2019: We’ll keep an eye on campaign spending — EFCC

EFCC Chairman, Ibrahim Magu
EFCC Acting Chairman, Ibrahim Magu

The Economic and Financial Crimes Commission (EFCC) has warned politicians against reckless spending and bribery as the 2019 general elections draw close.

Acting chairman of the commission, Ibrahim Magu, who spoke at an interaction with journalists on Wednesday, said the commission will monitor banks for suspicious transactions in the build up to the elections.

The EFFC, he said, is “very seriously pursuing this issue”, adding that the commission will partner with the Independent National Electoral Commission (INEC) to address the rising cases of vote-buying.

Mr Magu said investigation of election financing, which started with the investigation of the 2015 election funding, was aimed at “disinfecting the electoral process”.

He said excessive use of money during elections leads to “gross financial abuse and perversion of the electoral process” and enthrone “bad leadership which in turn creates corruption and bad governance.”

The EFCC boss said the commission will henceforth “bring banks and other collaborators to book.

“We will monitor how monies are withdrawn from the banks. We will start this from a month or two from the general elections, for unusual withdrawal of cash” he said.

He said movement of large amount of cash contravenes provisions of the Money Laundering Act.

Mr Magu revealed techniques bankers use to hide huge withdrawals by splitting transactions into bits of N10 Million threshold.

“They will do it in one day but they will put different dates ti make it three to four days but they actually do it in one day” he said.
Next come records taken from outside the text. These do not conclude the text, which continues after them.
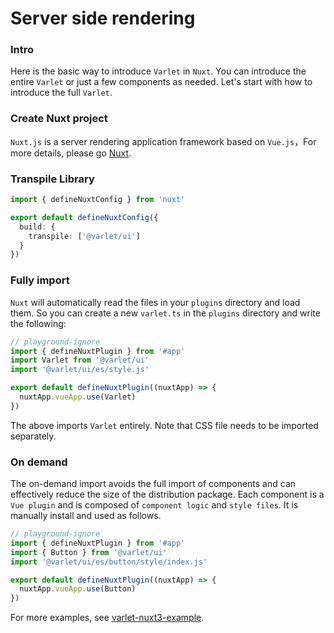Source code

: # Server side rendering

### Intro

Here is the basic way to introduce `Varlet` in `Nuxt`. You can introduce the entire `Varlet` or just a few components as needed. Let's start with how to introduce the full `Varlet`.

### Create Nuxt project

`Nuxt.js`  is a server rendering application framework based on `Vue.js`，For more details, please go [Nuxt](https://v3.nuxtjs.org/).

### Transpile Library

```ts
import { defineNuxtConfig } from 'nuxt'

export default defineNuxtConfig({
  build: {
    transpile: ['@varlet/ui']
  }
})
```

### Fully import

`Nuxt` will automatically read the files in your `plugins` directory and load them.
So you can create a new `varlet.ts` in the `plugins` directory and write the following:

```js
// playground-ignore
import { defineNuxtPlugin } from '#app'
import Varlet from '@varlet/ui'
import '@varlet/ui/es/style.js'

export default defineNuxtPlugin((nuxtApp) => {
  nuxtApp.vueApp.use(Varlet)
})
```

The above imports `Varlet` entirely. Note that CSS file needs to be imported separately.

### On demand

The on-demand import avoids the full import of components and can effectively reduce the size of the distribution package.
Each component is a `Vue plugin` and is composed of `component logic` and `style files`.
It is manually install and used as follows.

```js
// playground-ignore
import { defineNuxtPlugin } from '#app'
import { Button } from '@varlet/ui'
import '@varlet/ui/es/button/style/index.js'

export default defineNuxtPlugin((nuxtApp) => {
  nuxtApp.vueApp.use(Button)
})
```

For more examples, see [varlet-nuxt3-example](https://github.com/varletjs/varlet-nuxt3-example).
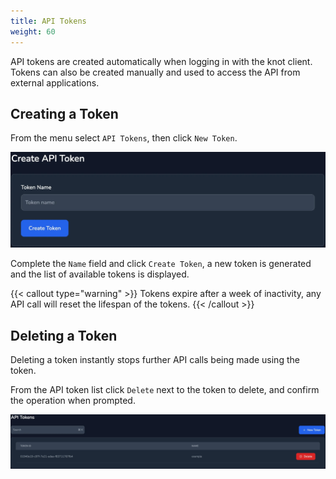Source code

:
 ```yaml
---
title: API Tokens
weight: 60
---
```


API tokens are created automatically when logging in with the knot client. Tokens can also be created manually and used to access the API from external applications.

## Creating a Token

From the menu select `API Tokens`, then click `New Token`.

![Create API Token](create-api-token.webp)

Complete the `Name` field and click `Create Token`, a new token is generated and the list of available tokens is displayed.

{{< callout type="warning" >}}
  Tokens expire after a week of inactivity, any API call will reset the lifespan of the tokens.
{{< /callout >}}

## Deleting a Token

Deleting a token instantly stops further API calls being made using the token.

From the API token list click `Delete` next to the token to delete, and confirm the operation when prompted.

![List of API Tokens](list-api-tokens.webp)
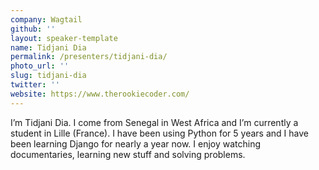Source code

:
 ```yaml
---
company: Wagtail
github: ''
layout: speaker-template
name: Tidjani Dia
permalink: /presenters/tidjani-dia/
photo_url: ''
slug: tidjani-dia
twitter: ''
website: https://www.therookiecoder.com/
---
```


I’m Tidjani Dia. I come from Senegal in West Africa and I’m currently a student in Lille (France). I have been using Python for 5 years and I have been learning Django for nearly a year now.
I enjoy watching documentaries, learning new stuff and solving problems.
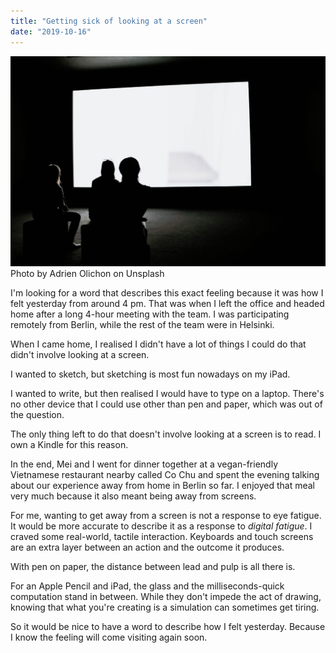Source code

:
 ```yaml
---
title: "Getting sick of looking at a screen"
date: "2019-10-16"
---
```


![sick of looking at a screen](images/adrien-olichon-0RoIEgga6vs-unsplash-1024x683.jpg) Photo by Adrien Olichon on Unsplash

I'm looking for a word that describes this exact feeling because it was how I felt yesterday from around 4 pm. That was when I left the office and headed home after a long 4-hour meeting with the team. I was participating remotely from Berlin, while the rest of the team were in Helsinki.

When I came home, I realised I didn't have a lot of things I could do that didn't involve looking at a screen.

I wanted to sketch, but sketching is most fun nowadays on my iPad.

I wanted to write, but then realised I would have to type on a laptop. There's no other device that I could use other than pen and paper, which was out of the question.

The only thing left to do that doesn't involve looking at a screen is to read. I own a Kindle for this reason.

In the end, Mei and I went for dinner together at a vegan-friendly Vietnamese restaurant nearby called Co Chu and spent the evening talking about our experience away from home in Berlin so far. I enjoyed that meal very much because it also meant being away from screens.

For me, wanting to get away from a screen is not a response to eye fatigue. It would be more accurate to describe it as a response to _digital fatigue_. I craved some real-world, tactile interaction. Keyboards and touch screens are an extra layer between an action and the outcome it produces.

With pen on paper, the distance between lead and pulp is all there is.

For an Apple Pencil and iPad, the glass and the milliseconds-quick computation stand in between. While they don't impede the act of drawing, knowing that what you're creating is a simulation can sometimes get tiring.

So it would be nice to have a word to describe how I felt yesterday. Because I know the feeling will come visiting again soon.
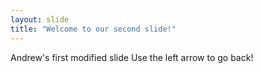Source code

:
 ```yaml
---
layout: slide
title: "Welcome to our second slide!"
---
```

Andrew's first modified slide
Use the left arrow to go back!

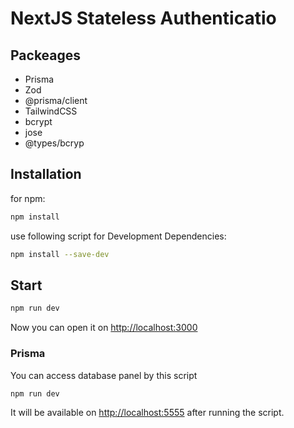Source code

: # NextJS Stateless Authenticatio

## Packeages

- Prisma
- Zod
- @prisma/client
- TailwindCSS
- bcrypt
- jose
- @types/bcryp

## Installation

for npm:

```bash
npm install
```

use following script for Development Dependencies:

```bash
npm install --save-dev
```

## Start

```bash
npm run dev
```

Now you can open it on <http://localhost:3000>

### Prisma

You can access database panel by this script

```bash
npm run dev
```

It will be available on <http://localhost:5555> after running the script.
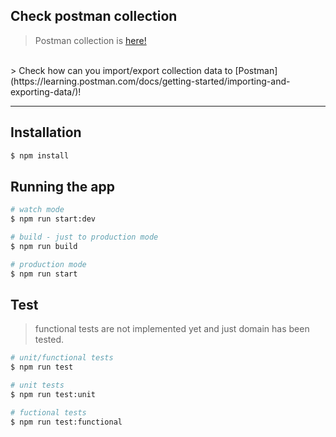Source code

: 
## Check postman collection
> Postman collection is [here!](./docs/Clinical-Attendance.postman_collection.json)
<br/>
> Check how can you import/export collection data to [Postman](https://learning.postman.com/docs/getting-started/importing-and-exporting-data/)!

---

## Installation

```bash
$ npm install
```

## Running the app

```bash
# watch mode
$ npm run start:dev

# build - just to production mode
$ npm run build

# production mode
$ npm run start

```

## Test
> functional tests are not implemented yet and just domain has been tested.

```bash
# unit/functional tests
$ npm run test

# unit tests
$ npm run test:unit

# fuctional tests
$ npm run test:functional
```
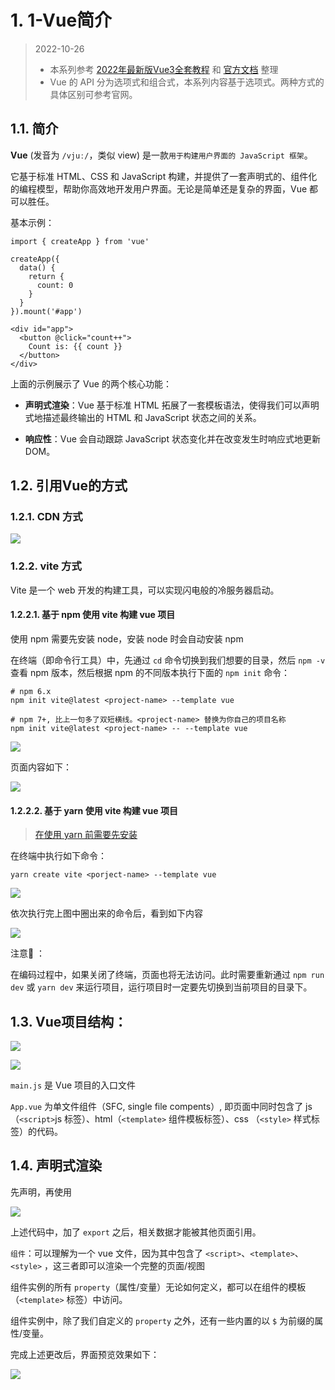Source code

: 

# 1. 1-Vue简介

>2022-10-26
> * 本系列参考 [2022年最新版Vue3全套教程](https://www.bilibili.com/video/BV1QA4y1d7xf) 和 [官方文档](https://cn.vuejs.org/guide/introduction.html) 整理
> * Vue 的 API 分为选项式和组合式，本系列内容基于选项式。两种方式的具体区别可参考官网。


## 1.1. 简介


**Vue** (发音为 `/vjuː/`，类似 view) 是一款`用于构建用户界面的 JavaScript 框架`。

它基于标准 HTML、CSS 和 JavaScript 构建，并提供了一套声明式的、组件化的编程模型，帮助你高效地开发用户界面。无论是简单还是复杂的界面，Vue 都可以胜任。

基本示例：

```vue
import { createApp } from 'vue'

createApp({
  data() {
    return {
      count: 0
    }
  }
}).mount('#app')
```

```vue
<div id="app">
  <button @click="count++">
    Count is: {{ count }}
  </button>
</div>
```

上面的示例展示了 Vue 的两个核心功能：

* **声明式渲染**：Vue 基于标准 HTML 拓展了一套模板语法，使得我们可以声明式地描述最终输出的 HTML 和 JavaScript 状态之间的关系。

* **响应性**：Vue 会自动跟踪 JavaScript 状态变化并在改变发生时响应式地更新 DOM。

## 1.2. 引用Vue的方式

### 1.2.1. CDN 方式

![](pics/20221019213845640_1668857515.png)

### 1.2.2. vite 方式

Vite 是一个 web 开发的构建工具，可以实现闪电般的冷服务器启动。

#### 1.2.2.1. 基于 npm 使用 vite 构建 vue 项目

使用 npm 需要先安装 node，安装 node 时会自动安装 npm

在终端（即命令行工具）中，先通过 `cd` 命令切换到我们想要的目录，然后 `npm -v` 查看 npm 版本，然后根据 npm 的不同版本执行下面的 `npm init` 命令：

```
# npm 6.x
npm init vite@latest <project-name> --template vue

# npm 7+, 比上一句多了双短横线。<project-name> 替换为你自己的项目名称
npm init vite@latest <project-name> -- --template vue
```

![](pics/20221027110019754_2040142206.png)

页面内容如下：

![](pics/20221027110047360_1946148240.png)

#### 1.2.2.2. 基于 yarn 使用 vite 构建 vue 项目

> [在使用 yarn 前需要先安装](https://yarn.bootcss.com/docs/install/#mac-stable)

在终端中执行如下命令：

```
yarn create vite <porject-name> --template vue
```

![](pics/20221027111403496_1411430432.png)

依次执行完上图中圈出来的命令后，看到如下内容

![](pics/20221027111446776_307591829.png)

注意📢  ：

在编码过程中，如果关闭了终端，页面也将无法访问。此时需要重新通过 `npm run dev` 或 `yarn dev` 来运行项目，运行项目时一定要先切换到当前项目的目录下。

## 1.3. Vue项目结构：

![](pics/20221027112433354_1798670065.png)


![](pics/20221027151522180_607573273.png)

`main.js` 是 Vue 项目的入口文件

`App.vue` 为单文件组件（SFC, single file compents）, 即页面中同时包含了 js（`<script>`js 标签）、html（`<template>` 组件模板标签）、css （`<style>` 样式标签）的代码。



## 1.4. 声明式渲染

先声明，再使用

![](pics/20221027150104801_1246705381.png)

上述代码中，加了 `export` 之后，相关数据才能被其他页面引用。

`组件`：可以理解为一个 vue 文件，因为其中包含了 `<script>`、`<template>`、`<style>` ，这三者即可以渲染一个完整的页面/视图

组件实例的所有 `property`（属性/变量）无论如何定义，都可以在组件的模板（`<template>` 标签）中访问。

组件实例中，除了我们自定义的 `property` 之外，还有一些内置的以 `$` 为前缀的属性/变量。


完成上述更改后，界面预览效果如下：

![](pics/20221027150139328_379394688.png)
The EFCC’s investigation of election financing after the 2015, he said, was a pioneering effort that will now make politicians more circumspect.

He said investigation into election spending was one of the areas touched by the commission that were otherwise thought impossible.

Mr Magu mentioned the other areas as investigation of military expenditure and probing of some senior lawyers and judges.

On the security probe, the EFCC chairman said “before now, military budgets were no-go areas that unfortunately had hemorrhaged our country badly.”

He said with the $2.1 billion Dasukigate investigation, numerous senior military officers and their civilian accomplices were investigated and tried.

Mr Magu added that investigation of corruption in the Judiciary by the EFCC has “helped in building public confidence again in our Judiciary”.